▸ What you are asked to do
In your reply, repeat every entry exactly and skip over each picture.

▸ Material provided
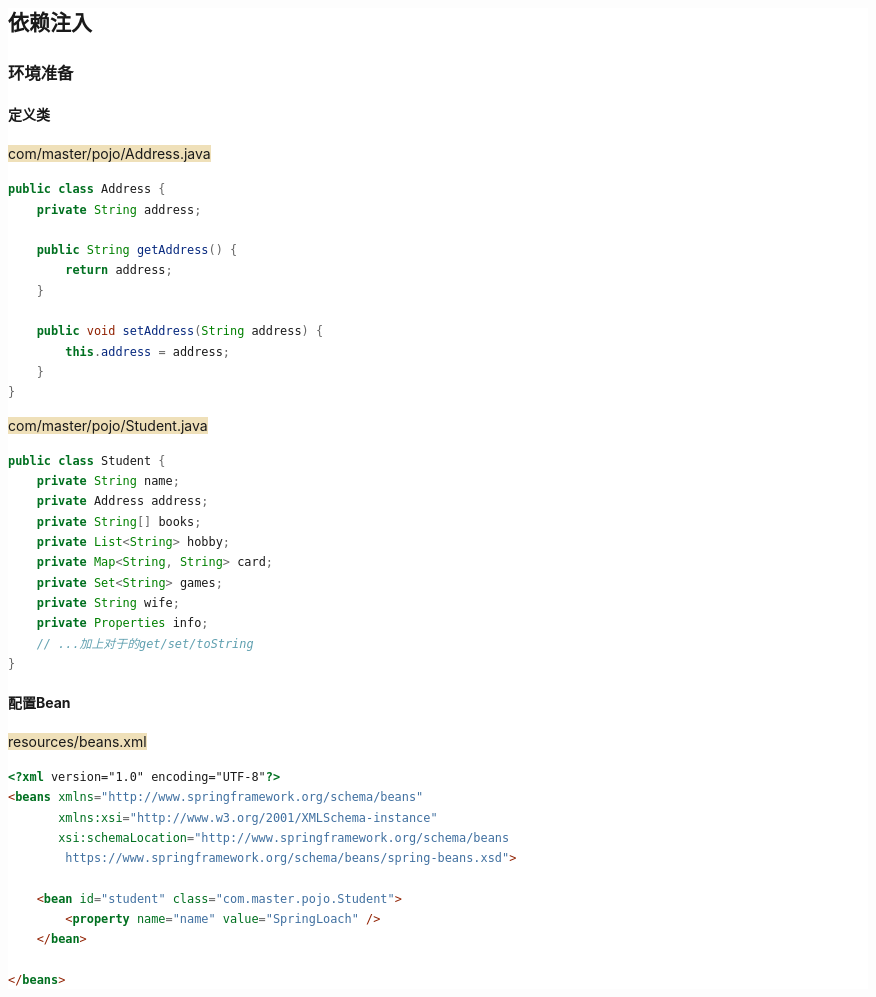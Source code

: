 

## 依赖注入

### 环境准备

#### 定义类

<span style="backGround: #efe0b9">com/master/pojo/Address.java</span>

```java
public class Address {
    private String address;

    public String getAddress() {
        return address;
    }

    public void setAddress(String address) {
        this.address = address;
    }
}
```

<span style="backGround: #efe0b9">com/master/pojo/Student.java</span>

```java
public class Student {
    private String name;
    private Address address;
    private String[] books;
    private List<String> hobby;
    private Map<String, String> card;
    private Set<String> games;
    private String wife;
    private Properties info;
	// ...加上对于的get/set/toString
}
```

#### 配置Bean

<span style="backGround: #efe0b9">resources/beans.xml</span>

```html
<?xml version="1.0" encoding="UTF-8"?>
<beans xmlns="http://www.springframework.org/schema/beans"
       xmlns:xsi="http://www.w3.org/2001/XMLSchema-instance"
       xsi:schemaLocation="http://www.springframework.org/schema/beans
        https://www.springframework.org/schema/beans/spring-beans.xsd">

    <bean id="student" class="com.master.pojo.Student">
        <property name="name" value="SpringLoach" />
    </bean>

</beans>
```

▸ Response area
Source code

: 

## 依赖注入

### 环境准备

#### 定义类

<span style="backGround: #efe0b9">com/master/pojo/Address.java</span>

```java
public class Address {
    private String address;

    public String getAddress() {
        return address;
    }

    public void setAddress(String address) {
        this.address = address;
    }
}
```

<span style="backGround: #efe0b9">com/master/pojo/Student.java</span>

```java
public class Student {
    private String name;
    private Address address;
    private String[] books;
    private List<String> hobby;
    private Map<String, String> card;
    private Set<String> games;
    private String wife;
    private Properties info;
	// ...加上对于的get/set/toString
}
```

#### 配置Bean

<span style="backGround: #efe0b9">resources/beans.xml</span>

```html
<?xml version="1.0" encoding="UTF-8"?>
<beans xmlns="http://www.springframework.org/schema/beans"
       xmlns:xsi="http://www.w3.org/2001/XMLSchema-instance"
       xsi:schemaLocation="http://www.springframework.org/schema/beans
        https://www.springframework.org/schema/beans/spring-beans.xsd">

    <bean id="student" class="com.master.pojo.Student">
        <property name="name" value="SpringLoach" />
    </bean>

</beans>
```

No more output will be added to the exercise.